GSA Connects 2022 meeting in Denver, Colorado

Paper No. 259-1
Presentation Time: 1:35 PM

A MAJOR ISSUE WITH OCEANIC ANOXIC EVENTS: OXYGEN PRODUCTION AND POSSIBLE MEANS TO REDUCE IT


NEWBY, Sean M.1, YOUNG, Seth1, THEM II, Theodore R.2, GILL, Benjamin3 and OWENS, Jeremy1, (1)Department of Earth, Ocean and Atmopsheric Science, Florida State University, 1011 Academic Way, Tallahassee, FL 32306, (2)Department of Geology and Environmental Geosciences, College of Charleston, Charleston, SC 29424, (3)Department of Geosciences, Virginia Tech, 926 West Campus Drive, Blacksburg, VA 24061

Oceanic Anoxic Events (OAEs) and similar events throughout the Phanerozoic are a product of significant environmental upheaval that are generally well-recognized in the geologic record by extensive marine organic-rich black shales. These events bury considerable amounts of reduced materials such as organic carbon and pyrite, causing a net release of oxygen. Therefore, the processes and ultimate burial products of OAEs are counterintuitive as the excess oxygen production should limit the duration of OAEs to only a few thousand years instead of being hundreds of thousands to millions of years long. This decoupling implies probable additional mechanisms involved in the removal of oxygen to help alleviate the imbalance in the redox budget.

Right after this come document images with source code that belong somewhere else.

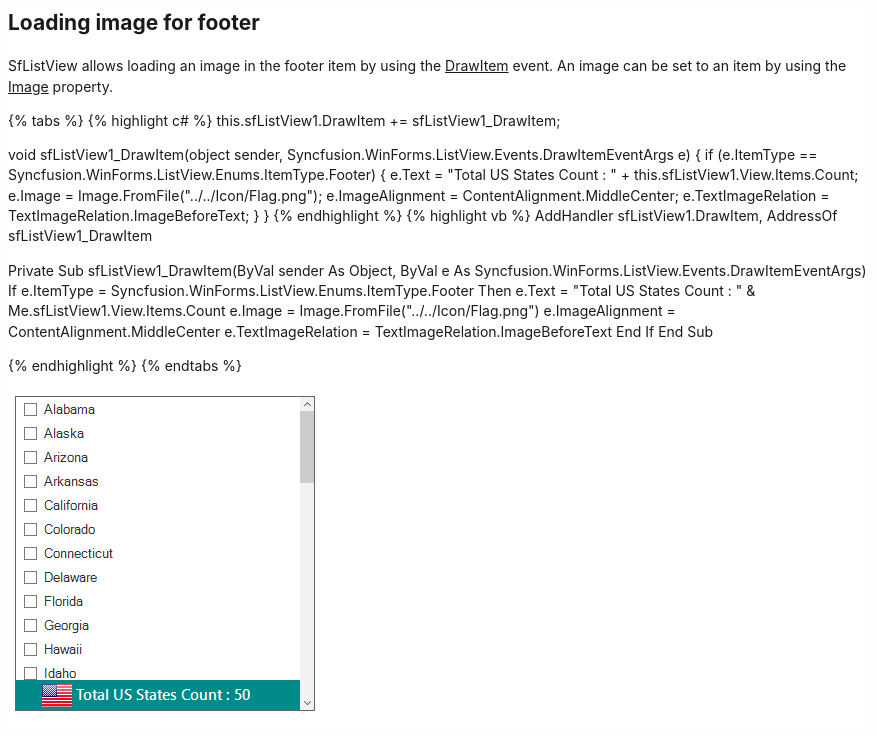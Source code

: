 ## Loading image for footer

SfListView allows loading an image in the footer item by using the [DrawItem](https://help.syncfusion.com/cr/windowsforms/Syncfusion.WinForms.ListView.SfListView.html) event. An image can be set to an item by using the [Image](https://help.syncfusion.com/cr/windowsforms/Syncfusion.WinForms.ListView.Events.DrawItemEventArgs.html#Syncfusion_WinForms_ListView_Events_DrawItemEventArgs__ctor_System_Drawing_Graphics_System_Drawing_Rectangle_System_String_System_Object_System_Object_Syncfusion_WinForms_ListView_Enums_ItemType_System_Int32_Syncfusion_WinForms_ListView_Styles_ListViewItemStyleInfo_System_Drawing_Image_System_Drawing_ContentAlignment_System_Windows_Forms_TextImageRelation_System_Boolean_) property.

{% tabs %}
{% highlight c# %}
this.sfListView1.DrawItem += sfListView1_DrawItem;

void sfListView1_DrawItem(object sender, Syncfusion.WinForms.ListView.Events.DrawItemEventArgs e)
{
    if (e.ItemType == Syncfusion.WinForms.ListView.Enums.ItemType.Footer)
    {
        e.Text = "Total US States Count : " + this.sfListView1.View.Items.Count;
        e.Image = Image.FromFile("../../Icon/Flag.png");
        e.ImageAlignment = ContentAlignment.MiddleCenter;
        e.TextImageRelation = TextImageRelation.ImageBeforeText; 
    }
}
{% endhighlight %}
{% highlight vb %}
AddHandler sfListView1.DrawItem, AddressOf sfListView1_DrawItem

Private Sub sfListView1_DrawItem(ByVal sender As Object, ByVal e As Syncfusion.WinForms.ListView.Events.DrawItemEventArgs)
	If e.ItemType = Syncfusion.WinForms.ListView.Enums.ItemType.Footer Then
		e.Text = "Total US States Count : " & Me.sfListView1.View.Items.Count
		e.Image = Image.FromFile("../../Icon/Flag.png")
		e.ImageAlignment = ContentAlignment.MiddleCenter
		e.TextImageRelation = TextImageRelation.ImageBeforeText
	End If
End Sub

{% endhighlight %}
{% endtabs %}

![Footer with Image in WinForms Listview](HeaderFooter_images/FooterWithImage.png)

There are many OAEs and OAE-like events, though not all, that are associated with volcanism, specifically large igneous provinces (LIPs). The dominant anoxia-inducing mechanism is nutrient-related delivery to drive increased primary production and a cascade of consequences. It is suggested that the release of volatile gases from LIPs drive climatic perturbations, inducing these bioproductivity increases, thus connecting these phenomena. Excess reductants in gases, solid-phase aerosols, and/or particles released during volcanism can also provide a mechanism to remove oxygen from the ocean-atmosphere system.

A forward box model was assembled to quantify, on a first-order, the excess oxygen produced via organic carbon and pyrite sulfur burial as well as the effectiveness of LIP reductants to remove this oxygen. The two most well-studied OAEs, Oceanic Anoxic Event 2 (OAE-2) of the Cretaceous and the Toarcian Oceanic Anoxic Event (T-OAE) of the Jurassic, were both analyzed with this model under various parameters to determine the effectiveness of reductants released from the LIPs in the removal of oxygen, though there are limits to both due to poorly constrained LIP (OAE-2) or size of organic carbon burial (T-OAE), requiring further study. Overall, a range of oxygen produced during these OAEs was removed through the introduction of various reductants that may have accompanied LIP emplacement, all showing partial to complete effectiveness of LIP reductants to limit oxygen production. Thus, this poorly studied aspect of LIP eruptions can provide a means to remove excess oxygen.